Maddasin dapat melihat wajah Monarie acuh di remang-remang. Juga didengarnya suara desah napasnya tidak sabar. Monarie segera merebahkan tubuhnya dan menarik pundak Maddasin, sampai mereka sama-sama terlentang di atas lincak yang dingin.
“Kamu tentu capek sehabis kerja seharian mencari sapi yang mau dijual,” bujuknya Monarie. “Tidurlah meski aku tak punya kasur, dan aku harap kamu betah rebahan di sini.”
Maddasin tiba-tiba mengurungkan niatnya saat mau menuruti ajakan Monarie. Dan, Maddasin seketika meloncat dari ranjang saat pintu rumah Monarie ada yang mengetuknya. Ia meringkuk di gelap pojok bawah ranjang.
Monarie  bangkit dari rebahannya. Sebelum beranjak menuju pintu, terlebih dahulu merapikan rambutnya yang acak-acakan. Kemudian dibukanya perlahan pintu itu. Di depan pintu anaknya berdiri dan meminta uang untuk membeli jajan.
“Malam-malam kamu mau jajan?” ucapnya Monarie. “Iya sudah, tunggu di sini sebentar, biar aku ambilkan dulu ke dalam.”
Tanpa banyak basa-basi, Monarie kembali masuk ke dalam dan menuju lemari yang terletak di pojok kamarnya. Dalam remang-remang tangannya meraba-raba lipatan baju yang sudah tersusun rapi, sesekali mengangkatnya susunan baju itu perlahan, dan kembali tangannya meraba-raba.
“Klak,” tiba-tiba lampu di kamar itu serentak menyala, dan Monarie tersentak kekagetan. Rupanya anaknya yang menghidupkan lampu. Buru-buru Monarie  menghampiri sakelar dekat anaknya berdiri, dan mematikan kembali lampunya. Anaknya yang semula berniat untuk membantunya, kini kebingungan dengan apa yang dilakukan Monarie.
“Sini kamu,” Monarie menjewer telinga anaknya, dan ditariknya keluar.
“Sejak kapan aku mengajarimu kacang?”
Anaknya tidak berani menjawab, ia hanya menunduk sambil memelinting-lintang ujung bajunya. Monarie terus mendesaknya dan terus menanyakannya dengan kata-kata yang sama.
“I… i… in… ini,” ucapnya anaknya gugup. “Ini kan rumah, Ibu!” lanjutnya setelah ia menelan ludahnya.

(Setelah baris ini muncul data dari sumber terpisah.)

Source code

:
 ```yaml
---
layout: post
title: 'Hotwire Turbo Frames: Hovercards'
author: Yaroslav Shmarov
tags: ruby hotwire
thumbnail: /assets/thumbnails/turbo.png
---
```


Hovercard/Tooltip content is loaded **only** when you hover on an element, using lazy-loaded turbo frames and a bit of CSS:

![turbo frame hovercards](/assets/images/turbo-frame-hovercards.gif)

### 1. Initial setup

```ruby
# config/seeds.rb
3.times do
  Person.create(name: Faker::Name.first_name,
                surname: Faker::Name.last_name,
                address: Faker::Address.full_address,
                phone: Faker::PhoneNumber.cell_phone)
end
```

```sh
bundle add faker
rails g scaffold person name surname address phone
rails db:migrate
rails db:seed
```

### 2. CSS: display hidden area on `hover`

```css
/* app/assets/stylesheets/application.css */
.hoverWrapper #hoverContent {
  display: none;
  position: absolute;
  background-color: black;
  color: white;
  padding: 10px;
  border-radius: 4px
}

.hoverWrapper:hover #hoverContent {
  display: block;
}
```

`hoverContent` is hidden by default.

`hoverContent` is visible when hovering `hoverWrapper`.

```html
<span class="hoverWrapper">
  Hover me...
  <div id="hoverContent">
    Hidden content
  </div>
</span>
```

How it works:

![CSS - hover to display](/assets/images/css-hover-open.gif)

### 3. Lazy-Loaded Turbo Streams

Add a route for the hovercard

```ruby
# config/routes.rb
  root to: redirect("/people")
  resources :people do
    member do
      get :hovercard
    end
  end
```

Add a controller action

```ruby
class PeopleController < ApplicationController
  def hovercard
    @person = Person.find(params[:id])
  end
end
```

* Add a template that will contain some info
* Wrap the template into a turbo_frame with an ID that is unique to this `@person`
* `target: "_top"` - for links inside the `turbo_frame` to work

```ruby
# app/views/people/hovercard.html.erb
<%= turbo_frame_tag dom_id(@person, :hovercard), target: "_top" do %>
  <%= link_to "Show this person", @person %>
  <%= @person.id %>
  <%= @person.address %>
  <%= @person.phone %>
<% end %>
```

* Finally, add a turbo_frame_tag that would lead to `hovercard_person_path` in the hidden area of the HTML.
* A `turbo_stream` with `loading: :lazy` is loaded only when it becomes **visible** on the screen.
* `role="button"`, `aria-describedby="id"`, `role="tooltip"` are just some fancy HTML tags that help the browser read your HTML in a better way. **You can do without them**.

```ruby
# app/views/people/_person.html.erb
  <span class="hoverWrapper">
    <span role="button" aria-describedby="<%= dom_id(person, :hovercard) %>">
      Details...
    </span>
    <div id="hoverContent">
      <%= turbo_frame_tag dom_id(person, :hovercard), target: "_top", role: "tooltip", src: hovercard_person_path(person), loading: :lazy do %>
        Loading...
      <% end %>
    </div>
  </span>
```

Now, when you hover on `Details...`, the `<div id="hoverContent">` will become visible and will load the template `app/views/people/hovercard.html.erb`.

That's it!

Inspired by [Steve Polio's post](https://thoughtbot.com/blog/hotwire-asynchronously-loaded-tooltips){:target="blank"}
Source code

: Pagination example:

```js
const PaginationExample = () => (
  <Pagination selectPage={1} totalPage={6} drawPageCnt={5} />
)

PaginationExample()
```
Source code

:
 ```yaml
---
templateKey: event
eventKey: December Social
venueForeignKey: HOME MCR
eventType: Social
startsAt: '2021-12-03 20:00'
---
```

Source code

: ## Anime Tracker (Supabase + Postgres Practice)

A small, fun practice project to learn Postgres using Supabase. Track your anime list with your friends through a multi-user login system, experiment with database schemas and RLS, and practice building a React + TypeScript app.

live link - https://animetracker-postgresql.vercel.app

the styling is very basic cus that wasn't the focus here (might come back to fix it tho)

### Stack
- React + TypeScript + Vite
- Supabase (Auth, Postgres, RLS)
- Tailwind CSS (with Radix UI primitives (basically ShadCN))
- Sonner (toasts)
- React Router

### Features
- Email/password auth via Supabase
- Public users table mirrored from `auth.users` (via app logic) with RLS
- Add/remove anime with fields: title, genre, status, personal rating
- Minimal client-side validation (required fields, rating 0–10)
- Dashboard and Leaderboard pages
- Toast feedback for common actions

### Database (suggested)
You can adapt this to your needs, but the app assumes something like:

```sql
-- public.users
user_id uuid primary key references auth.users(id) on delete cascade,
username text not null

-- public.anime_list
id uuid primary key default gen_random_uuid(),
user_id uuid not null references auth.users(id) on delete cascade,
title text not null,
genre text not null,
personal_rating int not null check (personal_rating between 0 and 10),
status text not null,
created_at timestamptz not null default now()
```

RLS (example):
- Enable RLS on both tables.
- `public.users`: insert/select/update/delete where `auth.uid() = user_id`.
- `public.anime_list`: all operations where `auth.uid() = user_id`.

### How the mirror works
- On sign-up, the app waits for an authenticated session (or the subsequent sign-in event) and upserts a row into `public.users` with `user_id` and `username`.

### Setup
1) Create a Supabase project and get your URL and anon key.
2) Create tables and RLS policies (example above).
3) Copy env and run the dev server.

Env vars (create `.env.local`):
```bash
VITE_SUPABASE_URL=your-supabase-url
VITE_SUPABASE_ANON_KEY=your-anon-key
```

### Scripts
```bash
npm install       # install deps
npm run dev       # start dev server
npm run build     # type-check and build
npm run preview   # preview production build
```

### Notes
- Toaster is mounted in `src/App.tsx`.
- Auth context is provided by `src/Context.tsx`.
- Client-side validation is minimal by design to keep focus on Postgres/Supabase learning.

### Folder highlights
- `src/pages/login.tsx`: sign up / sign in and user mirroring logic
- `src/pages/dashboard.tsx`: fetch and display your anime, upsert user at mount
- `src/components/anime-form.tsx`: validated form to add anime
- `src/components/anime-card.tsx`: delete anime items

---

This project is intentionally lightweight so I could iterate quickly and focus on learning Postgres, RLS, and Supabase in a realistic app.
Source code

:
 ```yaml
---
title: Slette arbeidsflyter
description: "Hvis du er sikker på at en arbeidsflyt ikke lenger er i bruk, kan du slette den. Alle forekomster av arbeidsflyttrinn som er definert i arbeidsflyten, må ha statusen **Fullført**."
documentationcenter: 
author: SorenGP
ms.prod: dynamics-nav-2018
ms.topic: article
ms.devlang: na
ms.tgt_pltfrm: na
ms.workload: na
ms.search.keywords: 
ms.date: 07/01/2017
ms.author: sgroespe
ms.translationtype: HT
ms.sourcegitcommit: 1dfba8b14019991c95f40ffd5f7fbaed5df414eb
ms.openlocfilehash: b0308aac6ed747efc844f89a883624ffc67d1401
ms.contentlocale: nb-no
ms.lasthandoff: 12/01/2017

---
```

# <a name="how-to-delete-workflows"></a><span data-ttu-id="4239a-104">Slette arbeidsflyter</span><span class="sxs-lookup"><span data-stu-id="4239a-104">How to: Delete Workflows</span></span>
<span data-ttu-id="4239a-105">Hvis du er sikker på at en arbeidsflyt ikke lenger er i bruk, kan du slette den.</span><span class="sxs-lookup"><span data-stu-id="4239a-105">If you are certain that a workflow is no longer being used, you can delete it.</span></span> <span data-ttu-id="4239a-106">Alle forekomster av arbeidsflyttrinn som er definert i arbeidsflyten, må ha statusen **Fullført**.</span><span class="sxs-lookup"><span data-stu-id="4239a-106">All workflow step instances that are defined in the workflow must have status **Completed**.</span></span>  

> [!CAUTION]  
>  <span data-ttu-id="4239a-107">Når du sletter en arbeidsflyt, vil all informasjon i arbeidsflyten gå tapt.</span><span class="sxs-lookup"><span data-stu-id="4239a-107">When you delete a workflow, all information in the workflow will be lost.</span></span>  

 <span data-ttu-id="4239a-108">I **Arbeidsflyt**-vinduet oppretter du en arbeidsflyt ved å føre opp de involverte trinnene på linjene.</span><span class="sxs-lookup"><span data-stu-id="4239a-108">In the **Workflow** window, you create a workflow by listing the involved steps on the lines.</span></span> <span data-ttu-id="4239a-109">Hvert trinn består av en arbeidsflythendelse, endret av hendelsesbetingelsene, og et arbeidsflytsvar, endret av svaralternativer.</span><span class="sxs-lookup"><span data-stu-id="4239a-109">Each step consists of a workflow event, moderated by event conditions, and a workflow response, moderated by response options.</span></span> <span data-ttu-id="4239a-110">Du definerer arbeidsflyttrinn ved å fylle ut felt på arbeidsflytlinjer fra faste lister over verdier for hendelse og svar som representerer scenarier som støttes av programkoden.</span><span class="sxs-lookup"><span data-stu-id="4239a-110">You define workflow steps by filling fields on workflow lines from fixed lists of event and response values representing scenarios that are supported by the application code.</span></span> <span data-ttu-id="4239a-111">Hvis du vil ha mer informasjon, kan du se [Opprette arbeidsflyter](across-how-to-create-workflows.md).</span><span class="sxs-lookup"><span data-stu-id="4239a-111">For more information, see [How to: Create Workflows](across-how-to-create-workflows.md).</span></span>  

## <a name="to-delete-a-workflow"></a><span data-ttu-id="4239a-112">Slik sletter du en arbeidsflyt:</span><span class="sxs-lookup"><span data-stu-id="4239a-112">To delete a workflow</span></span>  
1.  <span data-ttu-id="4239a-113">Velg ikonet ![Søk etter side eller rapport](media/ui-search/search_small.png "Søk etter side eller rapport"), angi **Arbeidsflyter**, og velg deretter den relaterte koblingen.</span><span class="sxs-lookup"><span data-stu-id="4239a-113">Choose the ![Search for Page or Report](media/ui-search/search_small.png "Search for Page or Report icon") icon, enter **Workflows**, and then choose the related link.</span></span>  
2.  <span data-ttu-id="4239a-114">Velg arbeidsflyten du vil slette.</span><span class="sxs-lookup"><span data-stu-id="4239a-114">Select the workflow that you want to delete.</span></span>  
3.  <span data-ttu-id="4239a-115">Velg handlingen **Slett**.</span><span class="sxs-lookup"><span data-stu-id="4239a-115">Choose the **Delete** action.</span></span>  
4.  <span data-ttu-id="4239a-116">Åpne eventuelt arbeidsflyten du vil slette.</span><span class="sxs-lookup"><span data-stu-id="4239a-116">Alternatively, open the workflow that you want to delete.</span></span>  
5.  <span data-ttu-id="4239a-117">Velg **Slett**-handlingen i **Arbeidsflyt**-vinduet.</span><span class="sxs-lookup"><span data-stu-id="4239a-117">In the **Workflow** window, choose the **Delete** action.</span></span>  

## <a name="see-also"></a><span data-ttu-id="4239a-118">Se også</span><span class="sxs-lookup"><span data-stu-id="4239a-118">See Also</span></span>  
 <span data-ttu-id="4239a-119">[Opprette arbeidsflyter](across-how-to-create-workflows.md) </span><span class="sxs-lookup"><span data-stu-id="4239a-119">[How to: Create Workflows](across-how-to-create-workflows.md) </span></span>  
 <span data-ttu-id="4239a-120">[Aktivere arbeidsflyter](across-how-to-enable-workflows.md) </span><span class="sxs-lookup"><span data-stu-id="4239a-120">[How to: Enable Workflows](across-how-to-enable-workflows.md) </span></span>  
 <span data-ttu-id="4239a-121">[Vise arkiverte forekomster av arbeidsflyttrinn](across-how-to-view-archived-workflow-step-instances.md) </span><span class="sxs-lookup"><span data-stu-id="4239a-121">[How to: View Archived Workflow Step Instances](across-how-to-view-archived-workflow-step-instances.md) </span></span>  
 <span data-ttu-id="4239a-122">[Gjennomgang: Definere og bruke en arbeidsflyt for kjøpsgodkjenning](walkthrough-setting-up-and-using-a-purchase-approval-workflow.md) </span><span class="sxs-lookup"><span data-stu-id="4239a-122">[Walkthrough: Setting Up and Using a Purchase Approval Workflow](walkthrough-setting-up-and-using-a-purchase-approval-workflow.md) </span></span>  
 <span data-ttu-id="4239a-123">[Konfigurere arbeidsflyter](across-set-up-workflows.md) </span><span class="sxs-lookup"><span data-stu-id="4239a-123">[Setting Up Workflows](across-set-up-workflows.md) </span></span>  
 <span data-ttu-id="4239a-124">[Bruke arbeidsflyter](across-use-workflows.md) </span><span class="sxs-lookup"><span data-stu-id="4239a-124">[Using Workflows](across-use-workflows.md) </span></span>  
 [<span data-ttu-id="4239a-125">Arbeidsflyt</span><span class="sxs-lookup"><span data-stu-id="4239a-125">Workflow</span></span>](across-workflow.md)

Sebagai hukuman bagi anaknya, Monarie tidak jadi memberinya uang. Ia menganggap anaknya telah melakukan kesalahan besar. Dengan mata berlinang, anaknya beranjak pergi, dan Monarie menyuruhnya untuk tidur di surau tempat ngajinya.
Kembali Monarie masuk ke dalam rumahnya dan memberi isyarat kepada Maddasin untuk keluar dari bawah ranjang itu.
Maddasin segera duduk di dekat Monarie. Ia mengatakan kalau malam sudah benar-benar larut. Ia pun pamit pulang pada Monarie.
Lepas dari pintu belakang rumah Monarie, Maddasin dengan mengendap-ngendap terus berjalan melewati pagar dan semak-semak yang rimbun.
***
Sesampainya Maddasin di depan rumahnya, tiba-tiba hatinya berdebar, ia mulai berpikiran lain ketika melihat pintu rumahnya sedikit terbuka. Sebab, istrinya mempunyai kebiasaan menutup rapat pintu saat malam.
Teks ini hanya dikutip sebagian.